Bo Wen, a former scientist at Johns Hopkins, left the United… (Handout photo )
BETHESDA — — Scientists at the nation's leading research institutions are warning that continued uncertainty over federal funding could lead to a brain drain that will undermine the country's global status in medicine.
With funding at the National Institutes of Health stagnant since 2003 and other countries increasing research spending, some scientists have chosen to work overseas rather than endure what they expect will be a years-long wait for the grants they need to launch their careers in the United States.
Experts discussed the threat as federal agencies brace for $85 billion in across-the-board spending cuts known as sequestration. The reductions will begin Friday unless Congress and the White House reach a deal to delay them — an outcome that appears increasingly unlikely.
At the NIH, which is responsible for more than 80 percent of federal biomedical research funding, sequestration would take a $1.5 billion chunk out of a $31 billion budget. That could slow research on cancer, Alzheimer's and other illnesses, said the agency's director, Francis S. Collins.
It would also exacerbate funding challenges that many scientists already face.
"If you're talking to a young researcher who has lots of ideas and they hear that if you're willing to take your research to China or India or Brazil ... the support is much stronger, that sounds pretty appealing," Collins said. He described the problem of scientists leaving as "modest, but growing."
Funding for the NIH has remained mostly flat over the past decade as medical costs rose, reducing the agency's purchasing power by nearly 20 percent since 2003. The problem has affected about 325,000 scientists at research powerhouses, including Johns Hopkins Medicine and the University of Maryland School of Medicine, both of which rely on NIH grants.

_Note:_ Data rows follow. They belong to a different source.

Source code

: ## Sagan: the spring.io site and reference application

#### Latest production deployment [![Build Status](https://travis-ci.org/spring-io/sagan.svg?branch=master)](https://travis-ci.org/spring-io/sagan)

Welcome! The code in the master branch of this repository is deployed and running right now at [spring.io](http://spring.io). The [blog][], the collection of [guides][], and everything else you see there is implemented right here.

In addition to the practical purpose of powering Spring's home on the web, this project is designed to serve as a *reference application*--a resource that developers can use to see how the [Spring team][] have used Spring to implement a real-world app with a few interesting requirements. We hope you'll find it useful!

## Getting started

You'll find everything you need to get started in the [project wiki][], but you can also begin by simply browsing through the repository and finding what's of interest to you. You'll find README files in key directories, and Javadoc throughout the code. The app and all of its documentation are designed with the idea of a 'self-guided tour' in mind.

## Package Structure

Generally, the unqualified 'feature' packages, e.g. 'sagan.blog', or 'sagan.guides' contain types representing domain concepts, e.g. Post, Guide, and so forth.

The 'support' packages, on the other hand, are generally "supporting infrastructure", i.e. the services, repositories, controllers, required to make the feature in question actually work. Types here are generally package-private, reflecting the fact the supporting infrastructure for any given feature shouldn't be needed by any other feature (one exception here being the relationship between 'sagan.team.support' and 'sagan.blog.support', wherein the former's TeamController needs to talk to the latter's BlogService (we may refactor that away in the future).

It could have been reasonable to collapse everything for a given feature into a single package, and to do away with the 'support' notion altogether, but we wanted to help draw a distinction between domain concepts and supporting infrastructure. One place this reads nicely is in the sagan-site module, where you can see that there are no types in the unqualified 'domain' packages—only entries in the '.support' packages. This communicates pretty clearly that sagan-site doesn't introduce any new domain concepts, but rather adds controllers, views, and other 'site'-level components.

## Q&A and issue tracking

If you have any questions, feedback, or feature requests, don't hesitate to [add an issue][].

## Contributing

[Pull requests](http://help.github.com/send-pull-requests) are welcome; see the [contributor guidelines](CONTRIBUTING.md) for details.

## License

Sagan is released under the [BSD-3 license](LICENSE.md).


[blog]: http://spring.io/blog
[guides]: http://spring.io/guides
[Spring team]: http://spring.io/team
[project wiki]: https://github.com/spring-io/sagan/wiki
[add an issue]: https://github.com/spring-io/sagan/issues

The effective reductions meant that just 18 percent of researchers who applied for an NIH grant in 2012 received one, down from 30 percent in 2003. The average age of scientists receiving their first grant has risen from 34 in 1970 to 44 last year, according to NIH data.
Paul Matsudaira spent 24 years at the Massachusetts Institute of Technology before taking a job in 2009 running the Department of Biological Sciences at the National University of Singapore.

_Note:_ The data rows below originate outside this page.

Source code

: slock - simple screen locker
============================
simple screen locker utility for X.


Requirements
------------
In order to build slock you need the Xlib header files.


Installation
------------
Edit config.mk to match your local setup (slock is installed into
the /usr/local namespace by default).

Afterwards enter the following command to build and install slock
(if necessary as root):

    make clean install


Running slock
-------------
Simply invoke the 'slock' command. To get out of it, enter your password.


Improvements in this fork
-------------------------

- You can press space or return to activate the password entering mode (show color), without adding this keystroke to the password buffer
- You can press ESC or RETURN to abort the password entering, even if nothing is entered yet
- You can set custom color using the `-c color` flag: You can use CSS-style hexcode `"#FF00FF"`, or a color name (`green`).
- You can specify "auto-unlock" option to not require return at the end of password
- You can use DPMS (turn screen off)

"Funding is getting tough, to the point that most U.S. researchers feel the granting review system is broken," the Seattle native said by email. "The sense is that if you get a grant, you're lucky."
Matsudaira, 60, said many factors informed his decision to leave. One was his concern that tighter budgets are forcing the NIH to award grants for less ambitious projects rather than forward-thinking, riskier science — the kind that is usually more likely to lead to breakthroughs.
In Singapore, he said, the research environment reminds him of how it used to be in the United States.
"There is a feeling of entrepreneurship, go-go, can do. There is the heady rush of taking a gamble," he said. "The grass is definitely greener on this side of the fence."
Japan spent about 3.5 percent of its gross domestic product on research and development last year, compared with 2.8 percent in the United States and 1.6 percent in China. But China, like Japan, has increased science spending over the past two years, while U.S. spending has remained flat. That includes spending by the government and private industry.
No one tracks how many scientists are leaving the United States and for what reasons. Despite dire warnings, officials at the NIH, the University of Maryland and a dozen advocacy groups struggled to identify scientists who had actually departed, though most eventually did find examples.
Four scientists interviewed for this article stressed that funding was only part of the reason for leaving. Many of the scientists who are leaving were born overseas and are returning to their native countries in part to be closer to family or because of complications with visas.
Biologist Bo Wen arrived at Hopkins in 2005 from Fudan University in Shanghai. Five years later, he returned to Fudan, where he now runs his own laboratory studying stem cell differentiation, or how cells become other types of cells. The research could lead to improvements in cell therapy and new drugs.
Wen, 38, said concerns over funding were about half the reason he returned to China, along with a desire to be nearer his family.
"It's really hard to get grants in the U.S., especially for foreigners like me," said Wen. "Scientists can't survive without grant money, [and] it is much easier for me to get research funding in China."